False assumptions learned in the last 10 years (that Hadoop has been building with this in mind)
- Machines are reliable, Hadoop separates fault tolerance logic from code logic
- Machines deserve identities, I put data in a cluster, I don’t care which particular machine hosts the data; Hadoop can swap in and swap out machines across the cluster
- Your analysis fits on one machine, Hadoop scales linearly with data size or analysis complexity
A typical Hadoop installation : 5 to 4000 commodity servers (8 cores, 24 GB RAM, 4 to 12 TB hard drive; 2 levels network architecture, 20 to 40 nodes per rack)
The cluster nodes are composed of m
- master nodes : 1 NameNode (metadata) and 1 jobtracker
- slaves nodes (1 to 4000 each) data nodes and tasktrackers
To access the file system, you would not mount it (even if you could, with fuse), you can use an API, HDFS API (in Java)

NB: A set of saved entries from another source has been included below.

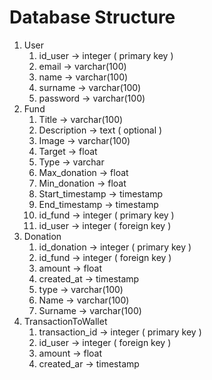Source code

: # Database Structure
1. User
    1. id_user  &rarr; integer ( primary key )
    2. email  &rarr; varchar(100)
    3. name  &rarr; varchar(100)
    4. surname  &rarr; varchar(100)
    6. password &rarr; varchar(100)
2. Fund
    1. Title &rarr; varchar(100)
    2. Description  &rarr; text ( optional )
    3. Image  &rarr; varchar(100)
    4. Target  &rarr; float
    5. Type  &rarr; varchar
    6. Max_donation  &rarr; float
    7. Min_donation  &rarr; float
    8. Start_timestamp  &rarr; timestamp
    9. End_timestamp  &rarr; timestamp
    10. id_fund  &rarr; integer ( primary key )
    12. id_user &rarr; integer ( foreign key )
3. Donation
    1. id_donation &rarr; integer ( primary key )
    3. id_fund  &rarr; integer ( foreign key )
    4. amount  &rarr; float
    5. created_at  &rarr; timestamp
    6. type  &rarr; varchar(100)
    7. Name &rarr; varchar(100)
    8. Surname  &rarr; varchar(100)
4. TransactionToWallet
    1. transaction_id  &rarr; integer ( primary key )
    2. id_user &rarr; integer ( foreign key )
    3. amount  &rarr; float
    4. created_ar &rarr; timestamp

Hadoop will write on chunks of 64 MB, which will get replicated across the nodes.
Using HDFS, you will use 2 functions : map() and reduce(); they are run on the node containing the data, so no network overhead to get the info, but HDFS can interpret bytes as key; then reduce is used to aggregate the value.

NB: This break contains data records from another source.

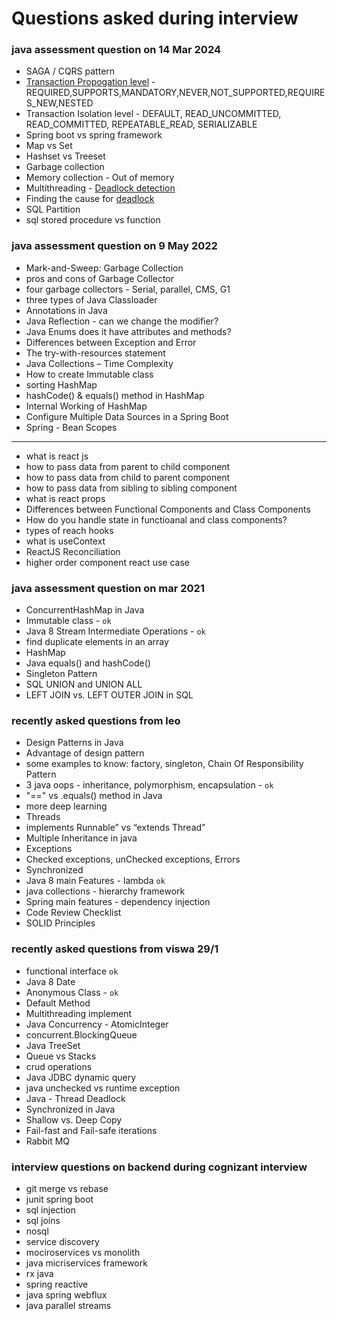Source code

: # Questions asked during interview

### java assessment question on 14 Mar 2024

- SAGA / CQRS pattern
- [Transaction Propogation level](https://www.baeldung.com/spring-transactional-propagation-isolation) - REQUIRED,SUPPORTS,MANDATORY,NEVER,NOT_SUPPORTED,REQUIRES_NEW,NESTED
- Transaction Isolation level - DEFAULT, READ_UNCOMMITTED, READ_COMMITTED, REPEATABLE_READ, SERIALIZABLE
- Spring boot vs spring framework
- Map vs Set
- Hashset vs Treeset
- Garbage collection
- Memory collection - Out of memory
- Multithreading - [Deadlock detection](https://www.linkedin.com/advice/3/what-best-way-diagnose-deadlock-java-skills-programming)
- Finding the cause for [deadlock](https://www.digitalocean.com/community/tutorials/deadlock-in-java-example)
- SQL Partition
- sql stored procedure vs function

### java assessment question on 9 May 2022

- Mark-and-Sweep: Garbage Collection
- pros and cons of Garbage Collector
- four garbage collectors - Serial, parallel, CMS, G1
- three types of Java Classloader
- Annotations in Java
- Java Reflection - can we change the modifier?
- Java Enums does it have attributes and methods?
- Differences between Exception and Error
- The try-with-resources statement
- Java Collections – Time Complexity
- How to create Immutable class
- sorting HashMap
- hashCode() & equals() method in HashMap
- Internal Working of HashMap
- Configure Multiple Data Sources in a Spring Boot
- Spring - Bean Scopes

**********************

- what is react js
- how to pass data from parent to child component
- how to pass data from child to parent component
- how to pass data from sibling to sibling component
- what is react props
- Differences between Functional Components and Class Components
- How do you handle state in functioanal and class components?
- types of reach hooks
- what is useContext
- ReactJS Reconciliation
- higher order component react use case

### java assessment question on mar 2021

- ConcurrentHashMap in Java
- Immutable class - `ok`
- Java 8 Stream Intermediate Operations - `ok`
- find duplicate elements in an array
- HashMap
- Java equals() and hashCode()
- Singleton Pattern
- SQL UNION and UNION ALL
- LEFT JOIN vs. LEFT OUTER JOIN in SQL

### recently asked questions from leo

- Design Patterns in Java
- Advantage of design pattern
- some examples to know: factory, singleton, Chain Of Responsibility Pattern
- 3 java oops - inheritance, polymorphism, encapsulation - `ok`
- "==" vs .equals() method in Java
- more deep learning
- Threads
- implements Runnable” vs “extends Thread”
- Multiple Inheritance in java
- Exceptions
- Checked exceptions, unChecked exceptions, Errors
- Synchronized
- Java 8 main Features - lambda `ok`
- java collections - hierarchy framework
- Spring main features - dependency injection
- Code Review Checklist
- SOLID Principles

### recently asked questions from viswa 29/1

- functional interface `ok`
- Java 8 Date
- Anonymous Class - `ok`
- Default Method
- Multithreading implement
- Java Concurrency - AtomicInteger
- concurrent.BlockingQueue
- Java TreeSet
- Queue vs Stacks
- crud operations
- Java JDBC dynamic query
- java unchecked vs runtime exception
- Java - Thread Deadlock
- Synchronized in Java
- Shallow vs. Deep Copy
- Fail-fast and Fail-safe iterations
- Rabbit MQ

### interview questions on backend during cognizant interview

- git merge vs rebase
- junit spring boot
- sql injection
- sql joins
- nosql
- service discovery
- mociroservices vs monolith
- java micriservices framework
- rx java
- spring reactive
- java spring webflux
- java parallel streams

Hadoop is not only map/reduce, with Hive, you can also use SQL; but there are other tools on top of Hadoop, Pig (DataFlow) or Sqoop (RDBMS compatibilty)
Who uses Hadoop : Yahoo (>82 PB, >40 k machines); FaceBook, 15 TB data/day, 1200 machines; Twitter, etc…
Mozilla uses Hadoop to analyze crash data (FF crashes, you send a report, and they get and analyze the data)
Hadoop Java brings some good tooling (along with integration tools such as Apache, Ivy, etc..) but some bad things such as JVM bugs, JNI libraries to add for non standard features (specific to the OS)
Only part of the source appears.